Stored data

++++++++

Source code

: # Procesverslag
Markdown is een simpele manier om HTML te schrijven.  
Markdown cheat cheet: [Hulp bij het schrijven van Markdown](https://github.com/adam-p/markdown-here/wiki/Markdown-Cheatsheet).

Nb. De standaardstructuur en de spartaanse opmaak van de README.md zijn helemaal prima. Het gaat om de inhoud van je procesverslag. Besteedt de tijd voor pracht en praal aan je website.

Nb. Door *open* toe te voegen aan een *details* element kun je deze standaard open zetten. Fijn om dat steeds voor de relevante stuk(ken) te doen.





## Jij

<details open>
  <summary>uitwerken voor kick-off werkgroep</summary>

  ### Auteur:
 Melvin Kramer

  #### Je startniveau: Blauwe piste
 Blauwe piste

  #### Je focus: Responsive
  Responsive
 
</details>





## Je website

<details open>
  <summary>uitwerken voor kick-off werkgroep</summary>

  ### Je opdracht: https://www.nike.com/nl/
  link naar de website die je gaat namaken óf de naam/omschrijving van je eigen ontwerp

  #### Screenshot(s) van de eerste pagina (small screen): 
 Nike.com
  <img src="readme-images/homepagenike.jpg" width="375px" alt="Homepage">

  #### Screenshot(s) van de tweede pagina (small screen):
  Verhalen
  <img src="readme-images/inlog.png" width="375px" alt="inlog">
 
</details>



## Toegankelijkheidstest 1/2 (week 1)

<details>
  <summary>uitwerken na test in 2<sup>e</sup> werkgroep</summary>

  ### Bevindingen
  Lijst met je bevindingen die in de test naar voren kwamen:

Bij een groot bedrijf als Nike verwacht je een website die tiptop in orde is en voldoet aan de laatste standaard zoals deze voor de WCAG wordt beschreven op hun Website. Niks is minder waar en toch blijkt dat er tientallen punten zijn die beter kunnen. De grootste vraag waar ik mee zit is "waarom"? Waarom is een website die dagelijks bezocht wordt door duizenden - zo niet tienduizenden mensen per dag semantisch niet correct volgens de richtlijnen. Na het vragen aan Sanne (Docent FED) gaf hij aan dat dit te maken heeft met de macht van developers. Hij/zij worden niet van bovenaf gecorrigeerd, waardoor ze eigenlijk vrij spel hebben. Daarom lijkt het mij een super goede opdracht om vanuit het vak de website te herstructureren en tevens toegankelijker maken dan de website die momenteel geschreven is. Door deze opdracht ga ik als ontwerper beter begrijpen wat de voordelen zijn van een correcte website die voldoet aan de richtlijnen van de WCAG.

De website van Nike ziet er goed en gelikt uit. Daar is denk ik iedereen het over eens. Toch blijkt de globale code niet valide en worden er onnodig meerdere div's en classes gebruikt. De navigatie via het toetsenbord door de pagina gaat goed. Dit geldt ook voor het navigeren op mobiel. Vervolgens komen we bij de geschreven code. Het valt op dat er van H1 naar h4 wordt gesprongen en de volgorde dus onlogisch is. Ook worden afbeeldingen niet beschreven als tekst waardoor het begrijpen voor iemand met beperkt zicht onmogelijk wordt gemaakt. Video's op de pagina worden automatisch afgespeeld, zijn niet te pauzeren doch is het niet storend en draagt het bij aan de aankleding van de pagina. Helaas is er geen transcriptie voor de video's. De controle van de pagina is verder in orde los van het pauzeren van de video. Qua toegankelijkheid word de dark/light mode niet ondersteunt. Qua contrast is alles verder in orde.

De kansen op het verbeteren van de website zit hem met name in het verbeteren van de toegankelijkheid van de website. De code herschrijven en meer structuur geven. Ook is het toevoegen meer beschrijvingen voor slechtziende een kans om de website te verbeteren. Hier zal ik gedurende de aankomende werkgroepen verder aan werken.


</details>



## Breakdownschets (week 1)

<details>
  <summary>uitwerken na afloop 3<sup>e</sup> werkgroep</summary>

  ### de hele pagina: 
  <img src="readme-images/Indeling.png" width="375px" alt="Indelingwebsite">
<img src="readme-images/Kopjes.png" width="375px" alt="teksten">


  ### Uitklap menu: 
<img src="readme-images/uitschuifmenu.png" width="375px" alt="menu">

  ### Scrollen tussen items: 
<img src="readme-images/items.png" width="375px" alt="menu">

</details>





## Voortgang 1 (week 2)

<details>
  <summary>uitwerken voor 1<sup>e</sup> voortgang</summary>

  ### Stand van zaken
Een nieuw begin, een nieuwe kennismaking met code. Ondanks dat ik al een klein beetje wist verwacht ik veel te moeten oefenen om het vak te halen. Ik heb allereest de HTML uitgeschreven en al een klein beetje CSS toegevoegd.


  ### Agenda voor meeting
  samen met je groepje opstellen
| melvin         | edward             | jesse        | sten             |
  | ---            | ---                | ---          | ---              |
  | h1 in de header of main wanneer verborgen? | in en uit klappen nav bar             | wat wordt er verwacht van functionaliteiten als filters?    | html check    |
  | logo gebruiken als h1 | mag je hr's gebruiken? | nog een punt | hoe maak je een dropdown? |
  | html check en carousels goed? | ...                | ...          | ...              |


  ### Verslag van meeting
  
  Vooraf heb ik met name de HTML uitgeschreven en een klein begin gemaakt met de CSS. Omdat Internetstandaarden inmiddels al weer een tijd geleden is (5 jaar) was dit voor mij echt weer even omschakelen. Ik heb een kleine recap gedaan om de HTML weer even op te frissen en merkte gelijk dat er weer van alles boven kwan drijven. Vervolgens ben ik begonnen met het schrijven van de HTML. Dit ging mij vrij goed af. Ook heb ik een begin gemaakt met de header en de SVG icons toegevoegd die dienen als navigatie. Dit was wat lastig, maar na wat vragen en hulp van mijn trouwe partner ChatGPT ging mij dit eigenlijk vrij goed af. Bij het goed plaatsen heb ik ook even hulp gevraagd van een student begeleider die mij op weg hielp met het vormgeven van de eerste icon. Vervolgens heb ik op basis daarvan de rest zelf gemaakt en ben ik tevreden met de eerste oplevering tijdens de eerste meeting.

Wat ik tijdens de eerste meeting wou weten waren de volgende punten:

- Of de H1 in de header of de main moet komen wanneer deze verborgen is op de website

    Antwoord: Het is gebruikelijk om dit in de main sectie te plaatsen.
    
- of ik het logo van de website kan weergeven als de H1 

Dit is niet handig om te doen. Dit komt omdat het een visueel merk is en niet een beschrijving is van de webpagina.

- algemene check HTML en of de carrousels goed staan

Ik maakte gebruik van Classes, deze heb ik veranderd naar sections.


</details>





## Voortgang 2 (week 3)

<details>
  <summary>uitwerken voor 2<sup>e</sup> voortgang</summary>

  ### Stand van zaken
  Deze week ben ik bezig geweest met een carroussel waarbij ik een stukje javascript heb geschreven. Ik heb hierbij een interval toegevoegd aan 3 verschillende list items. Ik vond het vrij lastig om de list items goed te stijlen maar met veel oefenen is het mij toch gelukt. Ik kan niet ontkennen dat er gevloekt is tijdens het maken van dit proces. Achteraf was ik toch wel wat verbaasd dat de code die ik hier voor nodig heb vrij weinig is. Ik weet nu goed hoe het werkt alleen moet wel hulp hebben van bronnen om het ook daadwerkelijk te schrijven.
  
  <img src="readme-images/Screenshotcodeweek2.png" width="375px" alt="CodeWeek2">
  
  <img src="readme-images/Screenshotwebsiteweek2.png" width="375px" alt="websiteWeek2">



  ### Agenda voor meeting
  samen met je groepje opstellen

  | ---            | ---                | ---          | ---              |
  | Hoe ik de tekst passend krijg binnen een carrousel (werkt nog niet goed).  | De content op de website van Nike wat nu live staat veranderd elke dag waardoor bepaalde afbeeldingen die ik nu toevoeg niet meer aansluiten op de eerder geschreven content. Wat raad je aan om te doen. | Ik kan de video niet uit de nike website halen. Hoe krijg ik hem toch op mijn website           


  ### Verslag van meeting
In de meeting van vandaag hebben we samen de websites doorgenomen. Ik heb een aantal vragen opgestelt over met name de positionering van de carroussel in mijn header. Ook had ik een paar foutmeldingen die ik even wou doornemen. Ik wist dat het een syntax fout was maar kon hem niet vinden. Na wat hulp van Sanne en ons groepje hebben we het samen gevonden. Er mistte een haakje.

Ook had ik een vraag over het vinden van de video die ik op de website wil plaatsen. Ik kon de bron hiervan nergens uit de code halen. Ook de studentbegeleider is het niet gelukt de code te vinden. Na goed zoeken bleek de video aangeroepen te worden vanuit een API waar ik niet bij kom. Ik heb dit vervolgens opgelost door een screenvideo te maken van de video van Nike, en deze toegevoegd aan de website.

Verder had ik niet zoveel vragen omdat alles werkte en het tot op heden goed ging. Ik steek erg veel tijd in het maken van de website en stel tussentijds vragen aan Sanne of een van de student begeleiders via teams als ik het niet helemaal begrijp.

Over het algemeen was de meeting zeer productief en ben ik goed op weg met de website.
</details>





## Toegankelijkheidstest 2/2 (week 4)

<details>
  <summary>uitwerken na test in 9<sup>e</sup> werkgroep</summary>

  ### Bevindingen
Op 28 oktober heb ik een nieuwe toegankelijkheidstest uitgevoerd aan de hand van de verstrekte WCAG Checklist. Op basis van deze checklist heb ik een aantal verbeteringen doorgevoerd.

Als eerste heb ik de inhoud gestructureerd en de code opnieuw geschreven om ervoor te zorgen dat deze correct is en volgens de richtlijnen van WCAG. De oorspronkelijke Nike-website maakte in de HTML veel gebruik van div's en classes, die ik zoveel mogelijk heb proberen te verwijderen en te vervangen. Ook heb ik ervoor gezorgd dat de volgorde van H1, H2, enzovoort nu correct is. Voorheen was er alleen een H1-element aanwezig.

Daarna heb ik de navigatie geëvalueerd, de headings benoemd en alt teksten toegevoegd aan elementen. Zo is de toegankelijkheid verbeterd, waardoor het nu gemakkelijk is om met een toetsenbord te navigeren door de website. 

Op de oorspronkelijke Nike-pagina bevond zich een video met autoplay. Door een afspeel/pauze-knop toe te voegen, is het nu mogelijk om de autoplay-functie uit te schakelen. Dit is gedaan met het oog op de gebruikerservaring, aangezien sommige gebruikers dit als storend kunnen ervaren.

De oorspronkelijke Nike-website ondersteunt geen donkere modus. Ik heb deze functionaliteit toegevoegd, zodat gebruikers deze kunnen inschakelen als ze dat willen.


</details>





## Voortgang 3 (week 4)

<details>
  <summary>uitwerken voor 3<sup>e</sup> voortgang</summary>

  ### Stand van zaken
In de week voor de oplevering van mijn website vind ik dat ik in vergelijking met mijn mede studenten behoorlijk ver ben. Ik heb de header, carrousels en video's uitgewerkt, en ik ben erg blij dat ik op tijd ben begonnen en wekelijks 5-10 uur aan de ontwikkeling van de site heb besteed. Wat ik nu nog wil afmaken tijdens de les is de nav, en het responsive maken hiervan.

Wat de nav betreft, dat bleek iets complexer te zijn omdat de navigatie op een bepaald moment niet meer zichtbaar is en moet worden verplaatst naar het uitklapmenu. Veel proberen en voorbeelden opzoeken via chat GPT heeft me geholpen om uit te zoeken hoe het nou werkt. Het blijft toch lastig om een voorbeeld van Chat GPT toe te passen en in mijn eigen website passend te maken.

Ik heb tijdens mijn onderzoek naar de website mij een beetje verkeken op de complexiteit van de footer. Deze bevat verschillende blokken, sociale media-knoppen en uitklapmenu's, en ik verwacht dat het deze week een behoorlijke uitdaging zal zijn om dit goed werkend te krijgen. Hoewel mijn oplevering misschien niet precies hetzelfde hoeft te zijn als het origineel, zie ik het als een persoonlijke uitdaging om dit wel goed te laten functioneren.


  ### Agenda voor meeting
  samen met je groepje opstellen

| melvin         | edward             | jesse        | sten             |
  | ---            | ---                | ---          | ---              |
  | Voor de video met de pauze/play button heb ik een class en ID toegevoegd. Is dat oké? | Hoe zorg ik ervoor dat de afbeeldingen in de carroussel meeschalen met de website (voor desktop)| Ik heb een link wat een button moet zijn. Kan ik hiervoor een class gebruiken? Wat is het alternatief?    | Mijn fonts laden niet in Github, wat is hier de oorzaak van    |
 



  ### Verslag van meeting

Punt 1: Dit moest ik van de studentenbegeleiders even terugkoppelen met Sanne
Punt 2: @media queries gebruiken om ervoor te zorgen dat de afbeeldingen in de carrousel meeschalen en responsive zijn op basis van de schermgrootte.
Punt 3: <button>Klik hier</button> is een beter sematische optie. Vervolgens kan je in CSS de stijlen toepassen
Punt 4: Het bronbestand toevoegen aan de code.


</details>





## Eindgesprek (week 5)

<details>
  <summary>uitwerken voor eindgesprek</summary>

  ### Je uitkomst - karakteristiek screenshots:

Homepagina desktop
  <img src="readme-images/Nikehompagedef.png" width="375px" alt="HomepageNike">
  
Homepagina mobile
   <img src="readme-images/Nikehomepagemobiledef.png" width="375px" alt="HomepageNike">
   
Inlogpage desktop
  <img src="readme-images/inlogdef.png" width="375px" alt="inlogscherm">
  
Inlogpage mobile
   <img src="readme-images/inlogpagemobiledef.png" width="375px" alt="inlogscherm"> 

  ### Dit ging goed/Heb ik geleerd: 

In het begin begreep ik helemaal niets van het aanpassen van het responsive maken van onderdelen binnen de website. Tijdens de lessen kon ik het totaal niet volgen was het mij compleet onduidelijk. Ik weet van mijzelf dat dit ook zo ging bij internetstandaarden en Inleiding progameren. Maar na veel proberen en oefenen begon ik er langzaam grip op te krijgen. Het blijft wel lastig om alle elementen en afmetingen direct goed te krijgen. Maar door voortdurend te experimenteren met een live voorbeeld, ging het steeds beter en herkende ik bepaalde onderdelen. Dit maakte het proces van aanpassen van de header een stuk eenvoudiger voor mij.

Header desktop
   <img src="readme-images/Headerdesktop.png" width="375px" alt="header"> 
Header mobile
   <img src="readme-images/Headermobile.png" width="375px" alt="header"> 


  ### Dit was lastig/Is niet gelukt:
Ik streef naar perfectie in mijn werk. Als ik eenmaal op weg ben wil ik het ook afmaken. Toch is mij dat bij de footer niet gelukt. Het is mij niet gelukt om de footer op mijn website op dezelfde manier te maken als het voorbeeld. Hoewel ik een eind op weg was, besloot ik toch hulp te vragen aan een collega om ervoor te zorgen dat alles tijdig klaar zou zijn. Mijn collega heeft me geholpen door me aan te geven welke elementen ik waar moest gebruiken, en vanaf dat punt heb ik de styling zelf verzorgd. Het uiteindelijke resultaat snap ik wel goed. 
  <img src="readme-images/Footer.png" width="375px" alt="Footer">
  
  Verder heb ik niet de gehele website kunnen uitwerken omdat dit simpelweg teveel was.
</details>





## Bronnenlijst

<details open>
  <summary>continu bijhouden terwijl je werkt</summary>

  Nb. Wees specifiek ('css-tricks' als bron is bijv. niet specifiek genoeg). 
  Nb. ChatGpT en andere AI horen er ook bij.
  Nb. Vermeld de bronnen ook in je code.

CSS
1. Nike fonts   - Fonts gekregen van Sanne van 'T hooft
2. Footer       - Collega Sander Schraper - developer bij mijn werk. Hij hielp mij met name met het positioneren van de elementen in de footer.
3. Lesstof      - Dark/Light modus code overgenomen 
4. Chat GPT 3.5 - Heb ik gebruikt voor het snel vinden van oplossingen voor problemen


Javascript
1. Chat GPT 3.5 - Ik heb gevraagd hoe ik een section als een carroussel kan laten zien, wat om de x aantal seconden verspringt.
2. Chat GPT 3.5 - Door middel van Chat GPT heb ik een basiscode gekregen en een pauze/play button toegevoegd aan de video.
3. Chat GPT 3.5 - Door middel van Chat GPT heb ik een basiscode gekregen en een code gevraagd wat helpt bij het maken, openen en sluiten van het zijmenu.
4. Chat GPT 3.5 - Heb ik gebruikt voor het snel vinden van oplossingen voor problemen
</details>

++++++++

## [Exercise brief]
Across the data, find each line that has "logo" in it and copy that line.

## [Solution]
  | logo gebruiken als h1 | mag je hr's gebruiken? | nog een punt | hoe maak je een dropdown? |
- of ik het logo van de website kan weergeven als de H1 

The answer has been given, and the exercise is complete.